2. Electrochemical Properties of Sodium Metal Interphase in NaAlCl4∙2SO2 Inorganic Electrolyte for Promising Room-Temperature Sodium Rechargeable Batteries
The NaAlCl4·2SO2 inorganic electrolyte exhibits various promising performances, including high ionic conductivity (up to 0.1 S cm−1), non-flammability, and excellent electrochemical reversibility. Another distinctive feature of NaAlCl4·2SO2 is the high concentration of Na+ cations in the electrolyte. Highly-concentrated NaAlCl4·2SO2 inorganic ionic liquid enables stable solid electrolyte interphase formation on the Na metal as well as dendrite-free polygonal Na electrodeposition, which leads to far superior electrochemical performance to that in conventional organic electrolytes. Our research direction is development of a route for future application of Na metal anode and creates an opportunity to explore a highly stable electrolyte for alkali metal (Na, Li, and K, etc.) anode-based rechargeable batteries.
3. Exploring new electrode materials that are compatible with the SO2-based inorganic electrolytes
The main activity in this research is exploration of various nanostructured electrode materials with high energy density and power density for new battery system employing SO2-based inorganic electrolyte. SO2-based inorganic electrolyte system which has non-flammability, wide temperature range and high ionic conductivity can rule out the concerns on the safety issues. In our previous research, we found that CuCl2 cathode shows high reversible capacity of ~200 mA h g−1 with the working potential of 3.4 V (vs. Na/Na +), and superior cycle performance over 1,000 cycles without significant capacity fading which could not be found in the conventional organic electrolyte. This rechargeable battery delivering all of high energy/power density, guaranteed safety, long cycle-life. Other transition metal halides and transition metal oxides are also possible candidates for this system. Remarkably, this system will not only use cation storage mechanism, but also can store anion for energy carrier in the SO2-based inorganic electrolyte. Understanding this unusual reaction chemistry would offer a wide choice of next-generation energy storage system.
New cation storage site in the nanostructured materials
For Lithium-ion battery
The main goal of our research is designing the new electrode materials with various nanostructures for next generation rechargeable batteries exhibiting high capacities and stabilities. It is well known that the cations, such as Li, Na and Mg, can be stored through several mechanisms: (1) intercalation into host material, (2) insertion mechanism, (3) conversion reaction, and (4) alloy formation with other metal. We focus not only these mechanisms, but also searching new sites which are not reported ever. Due to the current commercialized Li-ion batteries already reached its technological limit, we need to develop new anode materials such as transition metal oxides to achieve high energy density. It is well known that nanostructured materials provide unusual physical and chemical properties, compared to bulk material, because of their large surface area to volume ratio, short distance for mass transport. Nano engineering will be another approach to discover multiple cation storage materials. We will investigate a new cation-storage mechanism that are different from the currently known mechanisms using a transition metal compounds.
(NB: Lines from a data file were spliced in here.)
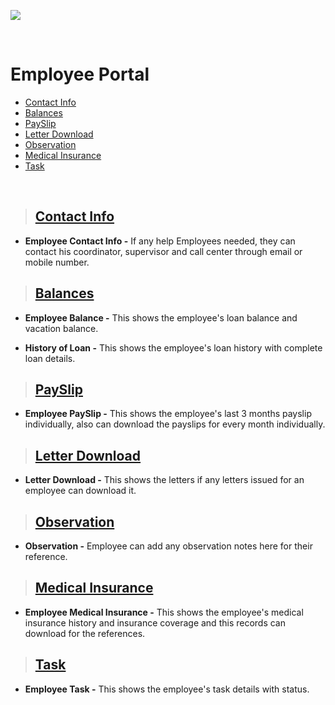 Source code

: ![](https://portal.mawarid.com.sa/System/assets/images/mawarid-logo-2.png)

<br>

# **Employee Portal**

- [Contact Info](#contact-info)
- [Balances](#balances)
- [PaySlip](#payslip)
- [Letter Download](#letter-download)
- [Observation](#observation)
- [Medical Insurance](#medical-insurance)
- [Task](#task)

<br>

> ## **[Contact Info](#employee-portal)**

- **Employee Contact Info -** If any help Employees needed, they can contact his coordinator, supervisor and call center through email or mobile number.

> ## **[Balances](#contact-info)**

- **Employee Balance -** This shows the employee's loan balance and vacation balance.

- **History of Loan -** This shows the employee's loan history with complete loan details.

> ## **[PaySlip](#balances)**

- **Employee PaySlip -** This shows the employee's last 3 months payslip individually, also can download the payslips for every month individually.

> ## **[Letter Download](#payslip)**

- **Letter Download -** This shows the letters if any letters issued for an employee can download it.

> ## **[Observation](#letter-download)**

- **Observation -** Employee can add any observation notes here for their reference.

> ## **[Medical Insurance](#observation)**

- **Employee Medical Insurance -** This shows the employee's medical insurance history and insurance coverage and this records can download for the references.

> ## **[Task](#medical-insurance)**

- **Employee Task -** This shows the employee's task details with status.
The various transition metal oxide nanoparticles have extra capacity beyond theoretical one based on the unclear Li storage conversion mechanisms. Understanding the origin of the new sites of the Li-storage properties and its electrochemical reaction mechanism would be helpful for next generation rechargeable batteries.
For sodium-ion battery
With increase concerns due to global warming and fossil fuel depletion, the demand for efficient energy storage technologies has continued to increase in order to address the technical issues associated with electric vehicles and renewable energies. Lithium ion batteries (LIBs) have maintained a dominant position in the energy storage device market, however, there is a critical issue, being the limited and highly localized resource supply of lithium in the Earth. Accordingly, a lithium shortage may lead to another social problem like the current oil crisis. With this regard, extensive research efforts have been devoted toward alternative power devices to replace commercial LIBs. Sodium ion batteries (SIBs) are regarded as a potential alternative due to the abundance of sodium on Earth in addition to its similarity with lithium on the atomic scale.
Among the various available cathode materials for SIBs, Prussian Blue (PB) and its analogues (PBAs) possess three-dimensional open framework structures and feature a high rate of mass transfer toward alkali cations.
However, the SIB technology is still too premature to replace current LIBs due to the low energy density and reliability of current SIBs. In order to resolve these technical issues, intensive research efforts have been made toward the development of electrode materials that are capable of storing a large amount of Na+ in their structures.